Damit keine Unklarheiten auftreten: Die Bewertungen und Empfehlungen gelten für den gesamten Jaderaum und nicht speziell für Wilhelmshaven.
Die von der Industrie- und Handelskammer aufgestellte Behauptung, daß das Gutachten „Risiken für die gewerblich-industrielle Zukunft Wilhelmshavens“ birgt, wies Prof. Höppner mit dem Hinweis auf die Möglichkeiten Wilhelmshavens als „Die Großstadt im Nationalpark“ zurück. Er beschrieb die mögliche Pilotfunktion, die Wilhelmshaven im Rahmen “besonders umweltschonender Produktion und Landnutzung“ übernehmen könne.

 

gw91_nährstoffe

Erläuterungen zum Schaubild:
Akzeptoren: Um das komplexe System des Jadebusens (Gesamtakzeptor ) untersuchen und bewerten zu können, wurde es in einzelne Bereiche und Areale – Akzeptoren – zerteilt, die auf der senkrechten Achse aufgeführt sind. Diese Akzeptoren werden vom Menschen auf unterschiedlichste Art und Weise beeinflußt (Schadstoffeinleitungen, Fischerei usw.). Die Bewertung der Akzeptoren (waagerechte Achse) gibt an, wie diese Einflüsse auf den jeweiligen Akzeptor wirken.
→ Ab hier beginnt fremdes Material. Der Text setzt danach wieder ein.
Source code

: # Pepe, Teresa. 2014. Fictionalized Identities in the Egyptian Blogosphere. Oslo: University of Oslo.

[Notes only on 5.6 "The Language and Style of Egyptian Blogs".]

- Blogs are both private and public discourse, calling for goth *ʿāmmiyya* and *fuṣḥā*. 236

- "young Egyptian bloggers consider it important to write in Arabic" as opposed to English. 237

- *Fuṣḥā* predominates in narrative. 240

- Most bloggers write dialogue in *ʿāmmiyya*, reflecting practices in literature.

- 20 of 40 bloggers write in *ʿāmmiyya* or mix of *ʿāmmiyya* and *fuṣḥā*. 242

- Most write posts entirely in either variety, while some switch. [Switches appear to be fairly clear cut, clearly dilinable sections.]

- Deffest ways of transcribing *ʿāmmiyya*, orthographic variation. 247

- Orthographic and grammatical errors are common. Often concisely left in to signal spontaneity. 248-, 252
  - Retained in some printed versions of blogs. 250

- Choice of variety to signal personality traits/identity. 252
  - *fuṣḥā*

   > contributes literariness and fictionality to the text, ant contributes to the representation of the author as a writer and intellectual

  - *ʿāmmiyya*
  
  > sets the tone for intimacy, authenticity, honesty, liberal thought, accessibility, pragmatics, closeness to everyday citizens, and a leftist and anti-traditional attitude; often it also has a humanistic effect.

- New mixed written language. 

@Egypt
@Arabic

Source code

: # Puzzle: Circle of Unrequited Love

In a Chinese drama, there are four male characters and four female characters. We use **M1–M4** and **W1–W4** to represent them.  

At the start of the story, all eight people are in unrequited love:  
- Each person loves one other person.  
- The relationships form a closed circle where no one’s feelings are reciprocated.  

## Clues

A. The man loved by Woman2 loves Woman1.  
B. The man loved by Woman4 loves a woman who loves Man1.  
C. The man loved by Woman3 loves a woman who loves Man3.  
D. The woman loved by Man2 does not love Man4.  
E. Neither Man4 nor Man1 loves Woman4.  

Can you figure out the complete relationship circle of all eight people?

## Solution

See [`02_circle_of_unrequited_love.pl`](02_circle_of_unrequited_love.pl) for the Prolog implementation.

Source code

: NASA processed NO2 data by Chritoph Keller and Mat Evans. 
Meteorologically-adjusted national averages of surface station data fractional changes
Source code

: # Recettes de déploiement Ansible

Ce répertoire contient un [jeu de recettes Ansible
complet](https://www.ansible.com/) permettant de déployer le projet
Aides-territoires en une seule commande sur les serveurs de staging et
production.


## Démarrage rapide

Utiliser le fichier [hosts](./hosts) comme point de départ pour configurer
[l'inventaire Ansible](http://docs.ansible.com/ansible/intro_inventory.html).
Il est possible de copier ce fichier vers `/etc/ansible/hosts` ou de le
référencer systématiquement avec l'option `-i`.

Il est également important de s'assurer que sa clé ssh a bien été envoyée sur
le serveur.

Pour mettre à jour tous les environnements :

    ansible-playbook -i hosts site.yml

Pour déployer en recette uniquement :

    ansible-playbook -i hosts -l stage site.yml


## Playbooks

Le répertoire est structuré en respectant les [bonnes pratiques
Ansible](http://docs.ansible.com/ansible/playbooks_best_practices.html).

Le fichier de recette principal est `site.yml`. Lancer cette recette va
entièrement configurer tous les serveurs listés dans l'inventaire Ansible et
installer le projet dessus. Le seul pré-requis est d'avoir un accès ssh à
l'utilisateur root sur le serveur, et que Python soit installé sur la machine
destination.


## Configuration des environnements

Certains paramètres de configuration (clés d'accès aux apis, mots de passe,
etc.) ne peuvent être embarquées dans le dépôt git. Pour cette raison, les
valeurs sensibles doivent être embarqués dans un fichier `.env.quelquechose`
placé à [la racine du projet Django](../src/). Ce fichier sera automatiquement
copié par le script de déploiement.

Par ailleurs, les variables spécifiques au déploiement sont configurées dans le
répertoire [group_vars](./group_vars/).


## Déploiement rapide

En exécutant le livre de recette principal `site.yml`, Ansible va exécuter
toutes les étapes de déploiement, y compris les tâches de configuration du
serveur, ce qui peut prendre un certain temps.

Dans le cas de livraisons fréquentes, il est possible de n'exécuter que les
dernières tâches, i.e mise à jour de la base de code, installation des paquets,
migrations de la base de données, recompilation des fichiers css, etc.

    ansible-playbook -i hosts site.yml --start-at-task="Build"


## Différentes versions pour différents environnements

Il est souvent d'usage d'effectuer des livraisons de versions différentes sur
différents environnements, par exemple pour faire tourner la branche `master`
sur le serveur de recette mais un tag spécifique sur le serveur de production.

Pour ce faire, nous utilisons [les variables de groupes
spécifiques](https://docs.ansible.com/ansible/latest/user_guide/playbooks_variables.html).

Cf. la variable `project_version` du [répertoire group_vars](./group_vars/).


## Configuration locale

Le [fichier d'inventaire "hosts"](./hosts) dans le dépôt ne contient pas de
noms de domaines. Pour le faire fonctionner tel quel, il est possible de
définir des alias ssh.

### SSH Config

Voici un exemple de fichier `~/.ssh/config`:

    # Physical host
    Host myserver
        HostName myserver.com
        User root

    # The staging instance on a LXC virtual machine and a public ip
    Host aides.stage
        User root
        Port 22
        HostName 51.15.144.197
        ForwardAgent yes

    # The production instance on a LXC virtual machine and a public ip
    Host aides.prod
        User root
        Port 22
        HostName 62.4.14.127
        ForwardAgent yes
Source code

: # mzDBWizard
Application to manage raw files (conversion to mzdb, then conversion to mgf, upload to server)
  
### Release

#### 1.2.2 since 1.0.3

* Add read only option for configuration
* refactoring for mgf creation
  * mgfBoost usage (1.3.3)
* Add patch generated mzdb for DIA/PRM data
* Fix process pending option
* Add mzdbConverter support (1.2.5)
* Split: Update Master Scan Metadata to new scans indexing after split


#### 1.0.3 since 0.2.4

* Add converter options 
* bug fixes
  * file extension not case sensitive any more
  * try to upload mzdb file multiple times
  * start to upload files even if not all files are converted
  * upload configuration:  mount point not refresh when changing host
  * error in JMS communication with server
Die ARSU hat die Akzeptoren in drei Gruppen zusammengefaßt:

Substantielle Akzeptoren
Nährstoffe: Über Siele, Direkteinleitungen, Wasseraustausch, Atmosphäre in die Jade gelangende Stoffe (Stickstoff und Phosphat), Düngung; Sauerstoffzehrung;
Schadstoffe: Schwermetalle wie Quecksilber, Blei, Cadmium, Zinn, Kupfer.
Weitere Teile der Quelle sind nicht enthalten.